EXERCISE GOAL: Of all the lines below, return only those starting with the line holding "- [SliDev (Slidev)](slidev.md)" and going on through the line holding "### 🌐 Web Development", exactly as written.

Extracted records
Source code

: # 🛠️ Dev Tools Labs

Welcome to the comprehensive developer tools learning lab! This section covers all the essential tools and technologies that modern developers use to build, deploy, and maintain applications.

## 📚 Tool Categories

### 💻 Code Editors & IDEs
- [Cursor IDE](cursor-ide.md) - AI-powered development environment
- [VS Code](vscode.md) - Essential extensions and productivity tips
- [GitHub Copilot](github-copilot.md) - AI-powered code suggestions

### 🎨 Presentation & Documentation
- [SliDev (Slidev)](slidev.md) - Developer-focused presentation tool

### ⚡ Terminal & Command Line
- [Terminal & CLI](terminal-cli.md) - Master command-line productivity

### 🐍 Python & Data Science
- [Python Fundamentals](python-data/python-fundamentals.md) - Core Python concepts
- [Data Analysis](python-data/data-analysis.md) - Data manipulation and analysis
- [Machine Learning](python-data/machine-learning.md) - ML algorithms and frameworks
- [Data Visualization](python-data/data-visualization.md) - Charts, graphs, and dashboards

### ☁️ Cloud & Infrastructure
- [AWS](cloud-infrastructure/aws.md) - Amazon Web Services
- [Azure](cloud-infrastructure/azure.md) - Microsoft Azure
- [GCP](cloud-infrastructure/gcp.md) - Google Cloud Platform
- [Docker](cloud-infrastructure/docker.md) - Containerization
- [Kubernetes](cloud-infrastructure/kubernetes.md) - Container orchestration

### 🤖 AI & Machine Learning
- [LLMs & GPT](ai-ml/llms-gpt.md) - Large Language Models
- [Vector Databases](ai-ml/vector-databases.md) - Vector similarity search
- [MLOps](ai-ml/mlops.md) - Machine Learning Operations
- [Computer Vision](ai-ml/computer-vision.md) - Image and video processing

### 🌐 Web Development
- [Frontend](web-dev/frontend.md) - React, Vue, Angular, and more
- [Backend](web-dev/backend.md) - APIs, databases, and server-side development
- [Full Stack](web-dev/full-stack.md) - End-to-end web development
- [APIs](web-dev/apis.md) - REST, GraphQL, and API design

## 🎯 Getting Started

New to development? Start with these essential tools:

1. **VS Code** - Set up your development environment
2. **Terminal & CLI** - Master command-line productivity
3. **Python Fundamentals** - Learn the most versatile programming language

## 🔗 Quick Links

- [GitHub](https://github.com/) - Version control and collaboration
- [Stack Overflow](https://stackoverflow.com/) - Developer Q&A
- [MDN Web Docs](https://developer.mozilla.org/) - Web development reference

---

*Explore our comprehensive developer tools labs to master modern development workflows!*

TASK RESPONSE:
- [SliDev (Slidev)](slidev.md) - Developer-focused presentation tool

### ⚡ Terminal & Command Line
- [Terminal & CLI](terminal-cli.md) - Master command-line productivity

### 🐍 Python & Data Science
- [Python Fundamentals](python-data/python-fundamentals.md) - Core Python concepts
- [Data Analysis](python-data/data-analysis.md) - Data manipulation and analysis
- [Machine Learning](python-data/machine-learning.md) - ML algorithms and frameworks
- [Data Visualization](python-data/data-visualization.md) - Charts, graphs, and dashboards

### ☁️ Cloud & Infrastructure
- [AWS](cloud-infrastructure/aws.md) - Amazon Web Services
- [Azure](cloud-infrastructure/azure.md) - Microsoft Azure
- [GCP](cloud-infrastructure/gcp.md) - Google Cloud Platform
- [Docker](cloud-infrastructure/docker.md) - Containerization
- [Kubernetes](cloud-infrastructure/kubernetes.md) - Container orchestration

### 🤖 AI & Machine Learning
- [LLMs & GPT](ai-ml/llms-gpt.md) - Large Language Models
- [Vector Databases](ai-ml/vector-databases.md) - Vector similarity search
- [MLOps](ai-ml/mlops.md) - Machine Learning Operations
- [Computer Vision](ai-ml/computer-vision.md) - Image and video processing

### 🌐 Web Development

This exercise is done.